Domestic team information
- 1905: Northamptonshire
- 1900–1902: Leicestershire

Career statistics
| Competition | First-class |
| Matches | 9 |
| Runs scored | 63 |
| Batting average | 5.25 |
| 100s/50s | –/– |
| Top score | 20 |
| Balls bowled | 900 |
| Wickets | 11 |
| Bowling average | 50.54 |
| 5 wickets in innings | – |
| 10 wickets in match | – |
| Best bowling | 3/106 |
| Catches/stumpings | 4/– |
- Source: Cricinfo, 19 January 2013

= Henry Burgess (cricketer) =

English cricketer

Henry Burgess (5 May 1879 – 16 April 1964) was an English cricketer. Burgess was a right-handed batsman who bowled right-arm fast. He was born at Carlton Curlieu, Leicestershire.

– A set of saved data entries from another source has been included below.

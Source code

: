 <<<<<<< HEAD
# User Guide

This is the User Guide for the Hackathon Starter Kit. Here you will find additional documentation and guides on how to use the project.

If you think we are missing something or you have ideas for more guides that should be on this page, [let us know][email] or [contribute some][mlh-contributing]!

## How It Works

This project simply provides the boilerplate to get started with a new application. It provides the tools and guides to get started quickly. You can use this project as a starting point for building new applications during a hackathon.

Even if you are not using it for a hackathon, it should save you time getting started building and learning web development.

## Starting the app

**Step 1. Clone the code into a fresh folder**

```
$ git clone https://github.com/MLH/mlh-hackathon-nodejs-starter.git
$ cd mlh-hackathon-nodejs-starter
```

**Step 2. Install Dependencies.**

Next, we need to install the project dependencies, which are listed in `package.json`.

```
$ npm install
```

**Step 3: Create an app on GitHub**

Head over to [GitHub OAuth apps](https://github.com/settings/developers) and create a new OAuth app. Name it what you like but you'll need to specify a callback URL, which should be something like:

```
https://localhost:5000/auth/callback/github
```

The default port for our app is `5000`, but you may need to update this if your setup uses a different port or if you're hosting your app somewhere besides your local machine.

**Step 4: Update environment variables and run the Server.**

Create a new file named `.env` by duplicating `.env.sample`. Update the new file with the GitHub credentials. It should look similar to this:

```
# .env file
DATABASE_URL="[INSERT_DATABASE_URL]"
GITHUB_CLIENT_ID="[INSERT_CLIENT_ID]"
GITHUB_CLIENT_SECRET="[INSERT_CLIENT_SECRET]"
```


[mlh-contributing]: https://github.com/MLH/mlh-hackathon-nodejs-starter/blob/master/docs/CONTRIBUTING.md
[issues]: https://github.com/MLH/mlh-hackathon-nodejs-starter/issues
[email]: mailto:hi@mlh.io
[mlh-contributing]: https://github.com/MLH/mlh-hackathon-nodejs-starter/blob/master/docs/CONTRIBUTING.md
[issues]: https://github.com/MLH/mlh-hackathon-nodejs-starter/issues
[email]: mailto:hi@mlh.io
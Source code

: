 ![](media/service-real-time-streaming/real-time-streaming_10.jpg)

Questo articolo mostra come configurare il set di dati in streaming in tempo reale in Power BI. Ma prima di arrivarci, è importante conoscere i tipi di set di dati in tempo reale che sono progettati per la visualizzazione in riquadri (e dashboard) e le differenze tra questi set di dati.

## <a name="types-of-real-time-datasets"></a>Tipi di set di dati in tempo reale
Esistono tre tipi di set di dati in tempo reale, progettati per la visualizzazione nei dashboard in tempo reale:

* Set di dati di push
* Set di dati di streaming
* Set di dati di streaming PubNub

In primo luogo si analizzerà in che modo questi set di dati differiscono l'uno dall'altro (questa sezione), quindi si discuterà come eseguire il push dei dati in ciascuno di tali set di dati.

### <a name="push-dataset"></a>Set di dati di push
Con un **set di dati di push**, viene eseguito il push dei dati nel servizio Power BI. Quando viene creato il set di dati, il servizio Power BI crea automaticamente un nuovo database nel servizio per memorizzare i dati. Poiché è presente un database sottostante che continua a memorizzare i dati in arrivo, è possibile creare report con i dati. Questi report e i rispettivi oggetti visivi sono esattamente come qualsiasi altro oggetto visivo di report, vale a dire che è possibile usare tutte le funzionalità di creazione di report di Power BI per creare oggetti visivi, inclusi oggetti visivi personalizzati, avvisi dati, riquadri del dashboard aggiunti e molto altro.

Burgess made his first-class debut for Leicestershire against Essex at the County Ground, Leyton in the 1900 County Championship. He made seven further first-class appearances for the county, the last of which came against Surrey at Aylestone Road, Leicester in the 1902 County Championship. In his eight first-class matches for Leicestershire, he took 11 wickets at an average of 47.63, with best figures of 3/106. A tailend batsman, he scored a total of 53 runs at a batting average of 5.30, with a high score of 20. He later made a single first-class appearance for Northamptonshire in the 1905 County Championship against Sussex at the County Ground, Northampton.

He died at Middleton, Northamptonshire on 16 April 1964. His brother John Burgess and nephew Robert Fetherstonhaugh both played first-class cricket.